- [Instructions to follow]
If a line in the material below has the word "Minecraft", copy it.

- [Input data]
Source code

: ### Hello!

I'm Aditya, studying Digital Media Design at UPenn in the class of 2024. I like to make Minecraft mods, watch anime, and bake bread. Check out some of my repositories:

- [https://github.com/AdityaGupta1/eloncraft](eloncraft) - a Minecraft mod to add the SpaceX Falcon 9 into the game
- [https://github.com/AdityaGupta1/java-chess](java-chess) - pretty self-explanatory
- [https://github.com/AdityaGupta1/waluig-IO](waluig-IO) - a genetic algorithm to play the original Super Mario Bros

- [Your solution]
I'm Aditya, studying Digital Media Design at UPenn in the class of 2024. I like to make Minecraft mods, watch anime, and bake bread. Check out some of my repositories:
- [https://github.com/AdityaGupta1/eloncraft](eloncraft) - a Minecraft mod to add the SpaceX Falcon 9 into the game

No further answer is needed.